§ Work task
All lines below starting at the one that holds "- From the 16th" and ending at the one that holds "# ECMAScript Workshop" should be printed exactly, ends included. Pictures should not be printed, nor anything else.
*** Records to process Section Begins ***
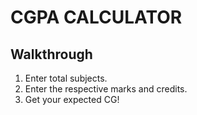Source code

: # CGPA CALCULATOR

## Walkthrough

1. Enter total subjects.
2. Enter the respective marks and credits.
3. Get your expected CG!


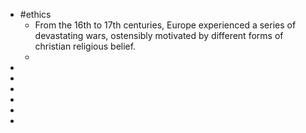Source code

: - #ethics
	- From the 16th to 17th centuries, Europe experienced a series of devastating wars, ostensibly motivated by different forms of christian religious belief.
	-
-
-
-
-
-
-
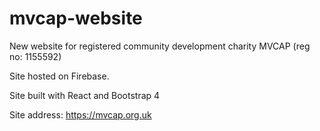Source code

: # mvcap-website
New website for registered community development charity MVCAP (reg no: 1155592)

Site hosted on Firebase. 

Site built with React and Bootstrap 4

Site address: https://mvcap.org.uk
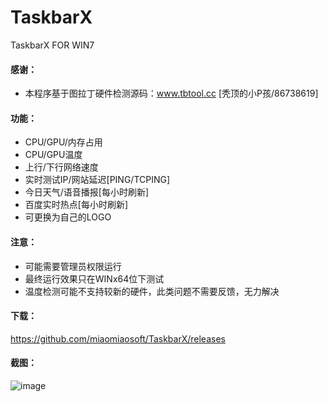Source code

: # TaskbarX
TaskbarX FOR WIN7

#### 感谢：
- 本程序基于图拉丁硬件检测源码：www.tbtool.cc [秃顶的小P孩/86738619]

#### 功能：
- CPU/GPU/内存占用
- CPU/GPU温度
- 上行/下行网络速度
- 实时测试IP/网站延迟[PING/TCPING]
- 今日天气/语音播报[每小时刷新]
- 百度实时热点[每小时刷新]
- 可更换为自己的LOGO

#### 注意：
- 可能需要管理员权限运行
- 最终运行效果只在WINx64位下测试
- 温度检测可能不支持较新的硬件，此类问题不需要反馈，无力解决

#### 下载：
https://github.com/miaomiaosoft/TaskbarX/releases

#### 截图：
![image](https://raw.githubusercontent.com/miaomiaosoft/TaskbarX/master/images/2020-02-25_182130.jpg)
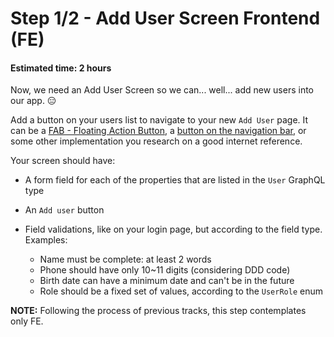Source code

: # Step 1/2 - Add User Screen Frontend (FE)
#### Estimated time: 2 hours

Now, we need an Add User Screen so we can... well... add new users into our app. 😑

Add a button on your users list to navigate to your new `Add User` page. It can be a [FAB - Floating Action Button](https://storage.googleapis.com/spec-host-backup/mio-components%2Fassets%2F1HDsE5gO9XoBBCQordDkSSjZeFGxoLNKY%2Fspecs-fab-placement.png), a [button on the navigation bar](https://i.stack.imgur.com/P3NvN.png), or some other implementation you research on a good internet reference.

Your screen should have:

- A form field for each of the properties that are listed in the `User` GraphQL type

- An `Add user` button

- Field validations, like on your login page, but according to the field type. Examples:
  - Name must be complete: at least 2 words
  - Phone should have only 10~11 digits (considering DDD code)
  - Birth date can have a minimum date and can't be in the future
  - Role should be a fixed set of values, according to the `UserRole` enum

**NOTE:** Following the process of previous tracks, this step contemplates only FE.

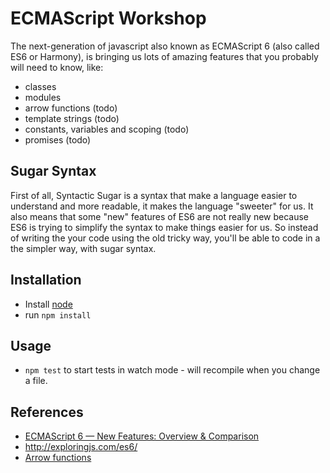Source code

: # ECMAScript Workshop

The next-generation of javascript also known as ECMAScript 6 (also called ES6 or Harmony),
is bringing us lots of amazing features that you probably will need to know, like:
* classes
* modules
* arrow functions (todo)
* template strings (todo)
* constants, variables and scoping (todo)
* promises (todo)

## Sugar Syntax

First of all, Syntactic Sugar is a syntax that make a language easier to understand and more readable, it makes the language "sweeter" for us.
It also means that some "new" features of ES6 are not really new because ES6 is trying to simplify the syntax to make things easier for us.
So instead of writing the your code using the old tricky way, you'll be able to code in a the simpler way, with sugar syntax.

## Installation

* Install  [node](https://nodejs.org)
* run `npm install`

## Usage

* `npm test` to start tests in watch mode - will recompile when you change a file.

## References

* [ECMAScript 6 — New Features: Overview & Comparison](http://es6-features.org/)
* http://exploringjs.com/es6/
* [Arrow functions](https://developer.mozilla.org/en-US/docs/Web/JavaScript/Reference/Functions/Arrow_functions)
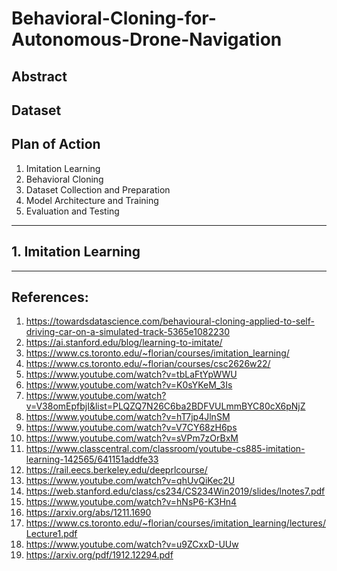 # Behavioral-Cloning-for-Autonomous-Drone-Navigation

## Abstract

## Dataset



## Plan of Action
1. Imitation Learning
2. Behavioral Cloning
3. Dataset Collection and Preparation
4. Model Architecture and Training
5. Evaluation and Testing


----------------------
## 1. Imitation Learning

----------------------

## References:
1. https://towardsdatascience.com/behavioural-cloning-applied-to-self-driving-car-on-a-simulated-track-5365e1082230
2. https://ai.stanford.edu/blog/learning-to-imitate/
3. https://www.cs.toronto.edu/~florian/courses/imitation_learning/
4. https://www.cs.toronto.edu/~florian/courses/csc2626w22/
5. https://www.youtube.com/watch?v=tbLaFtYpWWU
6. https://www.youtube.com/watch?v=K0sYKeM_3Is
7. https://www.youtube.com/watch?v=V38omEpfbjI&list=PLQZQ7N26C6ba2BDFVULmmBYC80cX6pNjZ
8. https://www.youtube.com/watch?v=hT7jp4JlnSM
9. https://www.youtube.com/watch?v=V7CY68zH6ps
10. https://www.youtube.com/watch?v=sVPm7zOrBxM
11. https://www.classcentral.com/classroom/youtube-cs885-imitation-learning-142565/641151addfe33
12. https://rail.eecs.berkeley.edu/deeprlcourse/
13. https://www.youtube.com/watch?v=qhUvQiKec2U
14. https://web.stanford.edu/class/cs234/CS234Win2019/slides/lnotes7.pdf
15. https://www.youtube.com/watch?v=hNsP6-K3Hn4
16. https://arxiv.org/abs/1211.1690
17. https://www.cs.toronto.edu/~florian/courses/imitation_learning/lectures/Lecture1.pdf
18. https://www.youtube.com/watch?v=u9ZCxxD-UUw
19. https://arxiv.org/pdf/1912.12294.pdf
*** Records to process Section Ends ***
*** Records to process Section Begins ***
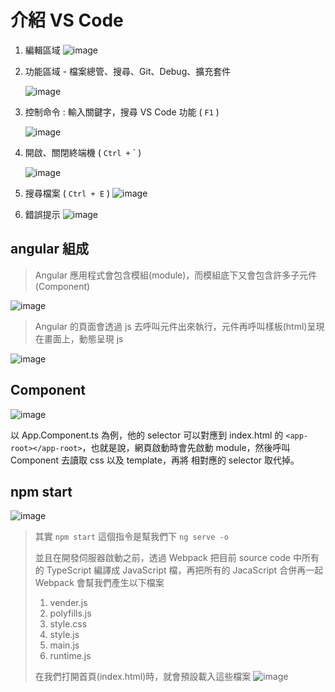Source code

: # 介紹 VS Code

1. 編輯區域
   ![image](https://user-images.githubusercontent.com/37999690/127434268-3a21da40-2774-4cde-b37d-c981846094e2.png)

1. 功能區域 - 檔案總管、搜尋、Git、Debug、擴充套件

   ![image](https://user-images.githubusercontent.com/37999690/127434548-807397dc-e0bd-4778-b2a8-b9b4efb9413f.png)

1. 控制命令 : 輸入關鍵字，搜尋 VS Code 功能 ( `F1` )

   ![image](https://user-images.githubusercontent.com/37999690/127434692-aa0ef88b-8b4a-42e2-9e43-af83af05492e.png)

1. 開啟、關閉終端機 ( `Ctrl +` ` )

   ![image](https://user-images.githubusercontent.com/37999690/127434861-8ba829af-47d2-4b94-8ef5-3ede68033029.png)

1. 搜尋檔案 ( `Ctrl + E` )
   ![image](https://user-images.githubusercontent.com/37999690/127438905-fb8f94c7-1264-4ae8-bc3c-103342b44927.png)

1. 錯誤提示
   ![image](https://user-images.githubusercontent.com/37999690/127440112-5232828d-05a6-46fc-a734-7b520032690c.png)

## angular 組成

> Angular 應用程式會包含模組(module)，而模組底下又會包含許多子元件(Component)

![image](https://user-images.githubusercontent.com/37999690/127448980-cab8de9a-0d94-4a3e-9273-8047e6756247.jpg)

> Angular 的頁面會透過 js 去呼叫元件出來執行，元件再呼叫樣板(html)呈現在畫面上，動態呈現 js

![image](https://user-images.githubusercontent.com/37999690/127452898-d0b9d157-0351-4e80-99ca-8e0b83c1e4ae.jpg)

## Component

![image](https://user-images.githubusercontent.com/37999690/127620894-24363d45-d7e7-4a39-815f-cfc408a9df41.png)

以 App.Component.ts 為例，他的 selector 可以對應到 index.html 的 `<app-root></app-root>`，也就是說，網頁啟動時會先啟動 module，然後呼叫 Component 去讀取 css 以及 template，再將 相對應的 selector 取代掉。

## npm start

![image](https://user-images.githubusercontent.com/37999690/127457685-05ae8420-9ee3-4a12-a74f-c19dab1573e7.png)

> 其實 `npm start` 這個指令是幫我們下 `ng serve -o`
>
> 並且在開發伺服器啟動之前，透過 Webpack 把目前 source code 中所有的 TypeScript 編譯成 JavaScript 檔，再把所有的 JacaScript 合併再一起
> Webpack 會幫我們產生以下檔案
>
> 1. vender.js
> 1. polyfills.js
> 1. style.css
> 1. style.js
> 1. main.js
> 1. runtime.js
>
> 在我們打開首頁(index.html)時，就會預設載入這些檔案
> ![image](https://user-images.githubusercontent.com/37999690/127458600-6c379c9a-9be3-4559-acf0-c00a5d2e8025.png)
*** Records to process Section Ends ***
*** Records to process Section Begins ***
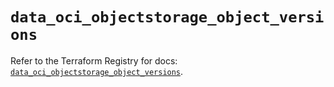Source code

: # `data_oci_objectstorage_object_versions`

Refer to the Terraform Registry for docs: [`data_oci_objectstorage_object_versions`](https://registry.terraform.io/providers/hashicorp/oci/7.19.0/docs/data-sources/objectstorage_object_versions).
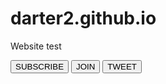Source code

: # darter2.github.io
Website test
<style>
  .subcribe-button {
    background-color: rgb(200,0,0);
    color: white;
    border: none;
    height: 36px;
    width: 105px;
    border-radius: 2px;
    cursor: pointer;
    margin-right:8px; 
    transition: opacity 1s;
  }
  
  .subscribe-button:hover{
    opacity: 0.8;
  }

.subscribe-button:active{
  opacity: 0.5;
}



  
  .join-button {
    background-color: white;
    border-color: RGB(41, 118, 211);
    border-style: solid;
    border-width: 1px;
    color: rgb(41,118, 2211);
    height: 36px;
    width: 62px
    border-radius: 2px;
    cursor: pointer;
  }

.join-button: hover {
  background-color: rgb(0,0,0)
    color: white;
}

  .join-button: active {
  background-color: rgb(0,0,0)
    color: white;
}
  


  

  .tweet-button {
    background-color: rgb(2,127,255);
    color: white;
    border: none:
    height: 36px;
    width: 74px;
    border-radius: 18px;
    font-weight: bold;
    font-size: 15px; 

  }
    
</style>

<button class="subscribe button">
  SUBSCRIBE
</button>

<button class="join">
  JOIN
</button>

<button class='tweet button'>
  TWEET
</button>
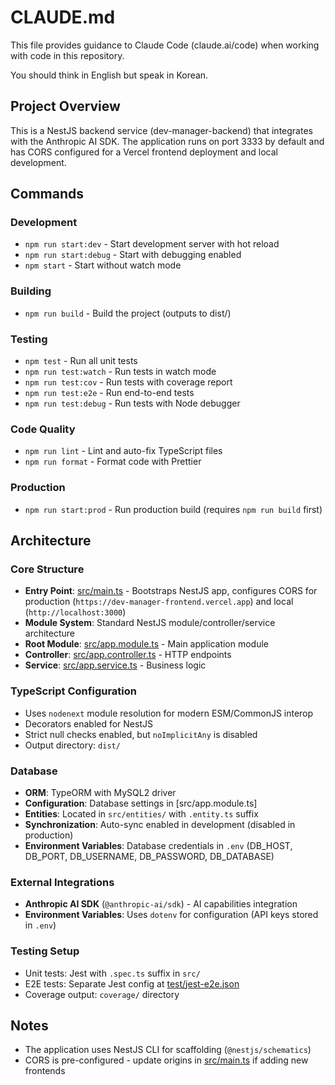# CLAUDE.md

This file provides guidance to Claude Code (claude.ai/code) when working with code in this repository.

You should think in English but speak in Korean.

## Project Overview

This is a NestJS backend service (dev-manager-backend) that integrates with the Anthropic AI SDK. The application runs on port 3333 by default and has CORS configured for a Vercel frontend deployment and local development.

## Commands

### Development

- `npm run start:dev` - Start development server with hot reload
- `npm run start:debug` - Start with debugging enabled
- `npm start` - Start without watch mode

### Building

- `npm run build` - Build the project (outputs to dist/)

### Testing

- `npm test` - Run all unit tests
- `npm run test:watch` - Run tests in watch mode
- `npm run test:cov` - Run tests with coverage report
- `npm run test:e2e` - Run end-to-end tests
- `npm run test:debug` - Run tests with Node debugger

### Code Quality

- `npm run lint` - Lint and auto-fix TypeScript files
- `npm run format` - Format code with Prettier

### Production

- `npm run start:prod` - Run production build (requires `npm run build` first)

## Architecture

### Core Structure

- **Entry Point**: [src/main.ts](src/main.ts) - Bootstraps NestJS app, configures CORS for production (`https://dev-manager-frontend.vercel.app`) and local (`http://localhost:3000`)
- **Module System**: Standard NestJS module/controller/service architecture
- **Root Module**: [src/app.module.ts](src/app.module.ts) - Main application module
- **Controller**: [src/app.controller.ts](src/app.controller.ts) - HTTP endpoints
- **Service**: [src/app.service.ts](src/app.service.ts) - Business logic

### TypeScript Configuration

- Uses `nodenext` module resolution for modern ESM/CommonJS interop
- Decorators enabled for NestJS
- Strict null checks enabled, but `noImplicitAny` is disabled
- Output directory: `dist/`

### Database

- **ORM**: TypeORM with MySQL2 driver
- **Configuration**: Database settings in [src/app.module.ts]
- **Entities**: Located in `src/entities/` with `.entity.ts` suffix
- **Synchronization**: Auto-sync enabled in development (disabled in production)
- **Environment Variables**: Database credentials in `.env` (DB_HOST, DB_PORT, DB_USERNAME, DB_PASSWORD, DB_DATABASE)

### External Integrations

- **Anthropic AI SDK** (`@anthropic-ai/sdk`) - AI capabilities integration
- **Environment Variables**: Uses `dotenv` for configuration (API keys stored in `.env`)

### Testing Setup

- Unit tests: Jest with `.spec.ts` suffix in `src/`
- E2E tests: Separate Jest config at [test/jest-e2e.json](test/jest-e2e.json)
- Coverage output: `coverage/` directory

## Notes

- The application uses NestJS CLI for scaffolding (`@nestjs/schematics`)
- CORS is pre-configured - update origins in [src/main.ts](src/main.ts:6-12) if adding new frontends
*** Records to process Section Ends ***
§ Problem solution
	- From the 16th to 17th centuries, Europe experienced a series of devastating wars, ostensibly motivated by different forms of christian religious belief.
	-
-
-
-
-
-
-
Source code

: # mvcap-website
New website for registered community development charity MVCAP (reg no: 1155592)

Site hosted on Firebase. 

Site built with React and Bootstrap 4

Site address: https://mvcap.org.uk
Source code

: # TaskbarX
TaskbarX FOR WIN7

#### 感谢：
- 本程序基于图拉丁硬件检测源码：www.tbtool.cc [秃顶的小P孩/86738619]

#### 功能：
- CPU/GPU/内存占用
- CPU/GPU温度
- 上行/下行网络速度
- 实时测试IP/网站延迟[PING/TCPING]
- 今日天气/语音播报[每小时刷新]
- 百度实时热点[每小时刷新]
- 可更换为自己的LOGO

#### 注意：
- 可能需要管理员权限运行
- 最终运行效果只在WINx64位下测试
- 温度检测可能不支持较新的硬件，此类问题不需要反馈，无力解决

#### 下载：
https://github.com/miaomiaosoft/TaskbarX/releases

#### 截图：
![image](https://raw.githubusercontent.com/miaomiaosoft/TaskbarX/master/images/2020-02-25_182130.jpg)
Source code

: # Step 1/2 - Add User Screen Frontend (FE)
#### Estimated time: 2 hours

Now, we need an Add User Screen so we can... well... add new users into our app. 😑

Add a button on your users list to navigate to your new `Add User` page. It can be a [FAB - Floating Action Button](https://storage.googleapis.com/spec-host-backup/mio-components%2Fassets%2F1HDsE5gO9XoBBCQordDkSSjZeFGxoLNKY%2Fspecs-fab-placement.png), a [button on the navigation bar](https://i.stack.imgur.com/P3NvN.png), or some other implementation you research on a good internet reference.

Your screen should have:

- A form field for each of the properties that are listed in the `User` GraphQL type

- An `Add user` button

- Field validations, like on your login page, but according to the field type. Examples:
  - Name must be complete: at least 2 words
  - Phone should have only 10~11 digits (considering DDD code)
  - Birth date can have a minimum date and can't be in the future
  - Role should be a fixed set of values, according to the `UserRole` enum

**NOTE:** Following the process of previous tracks, this step contemplates only FE.

Source code

: # ECMAScript Workshop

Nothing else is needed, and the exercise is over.